→ Task requirements:
Scan the records below for the string "with" and return every line where it appears.

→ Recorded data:
┄┄┄┄┄┄

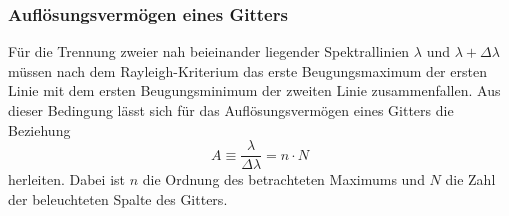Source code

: \documentclass[12pt,a4paper]{article}
\begin{document}
\subsubsection{Auflösungsvermögen eines Gitters}
Für die Trennung zweier nah beieinander liegender Spektrallinien $\lambda$ und $\lambda + \Delta \lambda$ müssen nach dem Rayleigh-Kriterium das erste Beugungsmaximum der ersten Linie mit dem ersten Beugungsminimum der zweiten Linie zusammenfallen. Aus dieser Bedingung lässt sich für das Auflösungsvermögen eines Gitters die Beziehung
\begin{equation}
A \equiv \dfrac{\lambda}{\Delta \lambda} = n \cdot N
\label{eq:AuflösungsvermögenGitterspektrometer}
\end{equation}
herleiten. Dabei ist $n$ die Ordnung des betrachteten Maximums und $N$ die Zahl der beleuchteten Spalte des Gitters.
\end{document}
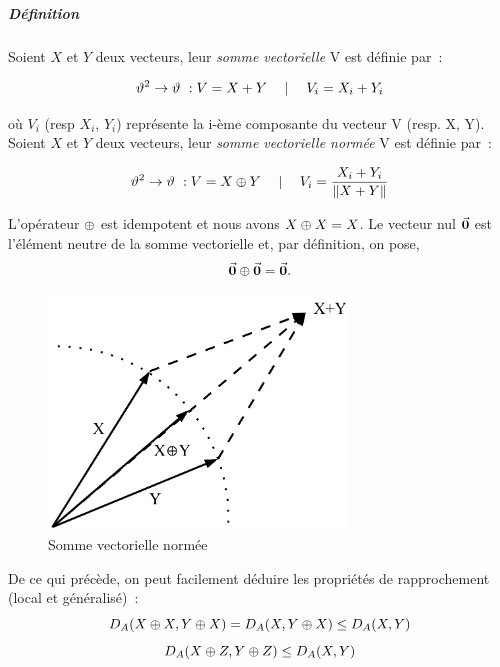 {\subparagraph{Définition}
Soient $X$ et $Y$ deux vecteurs, leur \emph{somme vectorielle} V est
définie par~:

\begin{equation}
\vartheta^{2} \rightarrow \vartheta~: V = X + Y \quad \mid \quad V_{i} = X_{i} + Y_{i}
\end{equation}

où $V_i$ (resp $X_i$, $Y_i$) représente la i-ème composante du
vecteur V (resp. X, Y).
\\

Soient $X$ et $Y$ deux vecteurs, leur \emph{somme vectorielle normée}
V est définie par~:

\begin{equation}
\vartheta^{2} \rightarrow \vartheta~: V = X \oplus Y \quad \mid \quad V_{i} = \frac{X_{i} + Y_{i}}{\|X+Y\|}
\end{equation}

L'opérateur $\oplus$ est idempotent et nous avons $X\oplus X = X$.
Le vecteur nul $\vec{\mathbf{0}}$ est l'élément neutre de la somme vectorielle
et, par définition, on pose,
\begin{equation}
\vec{\mathbf{0}} \oplus \vec{\mathbf{0}} = \vec{\mathbf{0}}.
\end{equation}

\begin{figure}[h]
  \centering\includegraphics[width=8cm]{2_Etat-art/img/exempleSommeNormee}
\caption{Somme vectorielle normée} 

\label{schema_general}
\end{figure}

De ce qui précède, on peut facilement déduire les propriétés de
rapprochement (local et généralisé)~:
\begin{equation}
D_{A}(X\oplus X,Y\oplus X) = D_{A}(X,Y \oplus X) \leq D_{A}(X,Y)
\end{equation}
\begin{equation}
D_{A}(X\oplus Z,Y\oplus Z) \leq D_{A}(X,Y)
\end{equation}

}
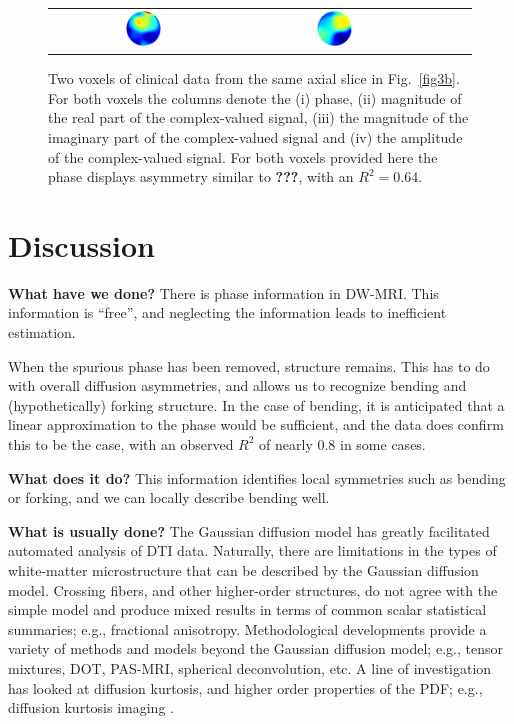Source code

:\documentclass[authoryear,preprint,12pt]{elsarticle}
\begin{document}
\begin{figure}[!htbp]
\begin{center}
\begin{tabular}{c|cccc}
      \includegraphics[width=0.2\textwidth]{73106.ps} & 
      \includegraphics[width=0.2\textwidth]{73107.ps}
    \end{tabular}
  \end{center}
  \caption{Two voxels of clinical data from the same axial slice in
    Fig.~\ref{fig3b}.  For both voxels the columns denote the (i)
    phase, (ii) magnitude of the real part of the complex-valued
    signal, (iii) the magnitude of the imaginary part of the
    complex-valued signal and (iv) the amplitude of the complex-valued
    signal.  For both voxels provided here the phase displays
    asymmetry similar to \textbf{???}, with an $R^2=0.64$.}
  \label{fig6}
\end{figure}

\section{Discussion}
\label{discussion}

\textbf{What have we done?}  There is phase information in DW-MRI.
This information is ``free'', and neglecting the information leads to
inefficient estimation.

When the spurious phase has been removed, structure remains.  This has
to do with overall diffusion asymmetries, and allows us to recognize
bending and (hypothetically) forking structure.  In the case of
bending, it is anticipated that a linear approximation to the phase
would be sufficient, and the data does confirm this to be the case,
with an observed $R^2$ of nearly 0.8 in some cases.

\textbf{What does it do?}  This information identifies local
symmetries such as bending or forking, and we can locally describe
bending well.

\textbf{What is usually done?}  The Gaussian diffusion model has
greatly facilitated automated analysis of DTI data.  Naturally, there
are limitations in the types of white-matter microstructure that can
be described by the Gaussian diffusion model.  Crossing fibers, and
other higher-order structures, do not agree with the simple model and
produce mixed results in terms of common scalar statistical summaries;
e.g., fractional anisotropy.  Methodological developments provide a
variety of methods and models beyond the Gaussian diffusion model;
e.g., tensor mixtures, DOT, PAS-MRI, spherical deconvolution, etc.  A
line of investigation has looked at diffusion kurtosis, and higher
order properties of the PDF; e.g., diffusion kurtosis imaging
\citep{Jensen2005}.
\end{document}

┄┄┄┄┄┄

→ Expected answer:
    asymmetry similar to \textbf{???}, with an $R^2=0.64$.}
to do with overall diffusion asymmetries, and allows us to recognize
with an observed $R^2$ of nearly 0.8 in some cases.
other higher-order structures, do not agree with the simple model and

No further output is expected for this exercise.